Cuando llegamos al barrio ella pasaba los días asomada a la ventana, saludando a todo Dios. Conocía desde el barrendero que era nieto, sobrino, cuñado, hermano, primo de no sé quien… al adolescente en cholas que la saludaba siempre por su nombre, nieto, bisnieto de alguien que ella conoció. La gente la saluda como quien saluda a un monumento que lleva allí toda la vida. Porque fuera quien fuera que por allí pasara, ella, lo había visto nacer, crecer. De vez en cuando le preguntaba a alguien por fulanito o menganito, y la respuesta era, -¡ay doña María!, se nos fue. Se persignaba -“Que Dios lo tenga en su seno”. El suyo debía ser inmenso, tenía allí hijos, nietos, bisnietos, tataranietos. Su hija la mayor, la que la cuidaba, cada vez se le parecía más, pero ni así, todos sabían que ninguno, tenía en su sangre esa longevidad. El carácter de doña María era agrio y arisco, dura de modos y respuestas antipáticas. Era de las de las que respondía con un simple gesto cuando algo no le gustaba, ese de comisuras hacia abajo y constreñidas.


Cualquiera hubiera supuesto que llegar a esa edad sería la felicidad de cualquiera, pero eso a ella parecía no valerle. Nunca recuerdo haberla visto reír, siquiera sonreír. Lo más un gesto con la cabeza, que yo suponía simpatía, pero quizás solo era suposición mía.

Doña María, digo, aquella mañana cumplía los noventa y nueve. El cumpleaños era una fiesta en su casa. Aquella era una casona antigua, reconstruida una y otra vez, según la generación que la había habitado. Pero siempre la sala con una inmensa mesa de tea, había permanecido, con su trinchante oscuro y su alfombra roja. Allí se reunían, alrededor de doña María, y ella soplaba las velas. Y comenzaron a desfilar por la entrada una multitud de gente, una algarabía de chiquillos, adolescente con pirsin y pelos de pincho, o con melenas indomables, señores mayores con bastón, madres con menacos en brazos, en fin cuatro generaciones unidas por aquella señora de comisuras constreñidas y bajas, que a pesar de ello los reunía cada año.

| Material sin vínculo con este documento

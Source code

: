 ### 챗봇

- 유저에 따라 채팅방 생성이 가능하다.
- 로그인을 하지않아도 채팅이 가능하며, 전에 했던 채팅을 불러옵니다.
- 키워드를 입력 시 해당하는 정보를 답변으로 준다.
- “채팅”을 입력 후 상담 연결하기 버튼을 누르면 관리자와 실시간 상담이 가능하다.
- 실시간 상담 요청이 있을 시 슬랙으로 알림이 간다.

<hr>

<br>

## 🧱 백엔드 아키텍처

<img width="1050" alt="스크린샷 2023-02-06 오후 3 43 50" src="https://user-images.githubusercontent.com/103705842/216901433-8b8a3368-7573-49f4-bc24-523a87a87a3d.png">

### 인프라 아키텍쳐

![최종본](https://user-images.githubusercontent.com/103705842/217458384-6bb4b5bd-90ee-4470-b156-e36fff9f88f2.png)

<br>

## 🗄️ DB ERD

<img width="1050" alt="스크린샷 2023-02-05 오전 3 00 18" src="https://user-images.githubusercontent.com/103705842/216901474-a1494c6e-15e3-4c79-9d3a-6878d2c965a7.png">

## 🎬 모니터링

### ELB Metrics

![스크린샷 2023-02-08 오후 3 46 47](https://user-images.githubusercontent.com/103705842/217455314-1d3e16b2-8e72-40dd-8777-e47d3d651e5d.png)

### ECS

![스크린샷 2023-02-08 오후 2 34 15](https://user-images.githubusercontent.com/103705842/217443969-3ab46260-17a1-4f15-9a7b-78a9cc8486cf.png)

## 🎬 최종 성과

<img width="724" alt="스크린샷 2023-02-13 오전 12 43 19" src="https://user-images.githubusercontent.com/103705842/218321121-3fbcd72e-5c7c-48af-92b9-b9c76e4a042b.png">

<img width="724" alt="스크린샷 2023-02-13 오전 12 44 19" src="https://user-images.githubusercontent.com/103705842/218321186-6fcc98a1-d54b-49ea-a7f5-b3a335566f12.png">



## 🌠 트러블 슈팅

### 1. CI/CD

Desde la azotea de atrás alguno de sus nietos comenzó a tirar cohetes, como si el santo estuviera punto de salir de la iglesia. Los más pequeños sacaron un balón de futbol y allí mismo se pegaron un partidillo de patadas en las canillas. Y las risas de los mayores achispados por el vino de la fiesta, se transformaron en cantos de canciones sin terminar, interrumpidas por las risas.

A eso de las seis de la tarde, la fiesta parecía estar en pausa, el silencio de tanto alborotó denotaba que la algarabía estaba en calma. De igual modo al anochecer como habían entrado por la puerta de la casona, comenzó a desfilar toda aquella multitud. Los 99 habían sido un éxito, los había celebrado como cada año, y con más familia aún que el anterior.

No me extrañaba toda aquella celebración, ni cuanta gente había acudido, ni las generaciones que aglutinaba cada año, lo que me chocaba era siempre el rictus amargo, esa cara de insatisfacción, de acritud y que a pesar de ello, siempre hubiera gente que la tratara con cariño, como si apreciaran algo más allá de ese gesto.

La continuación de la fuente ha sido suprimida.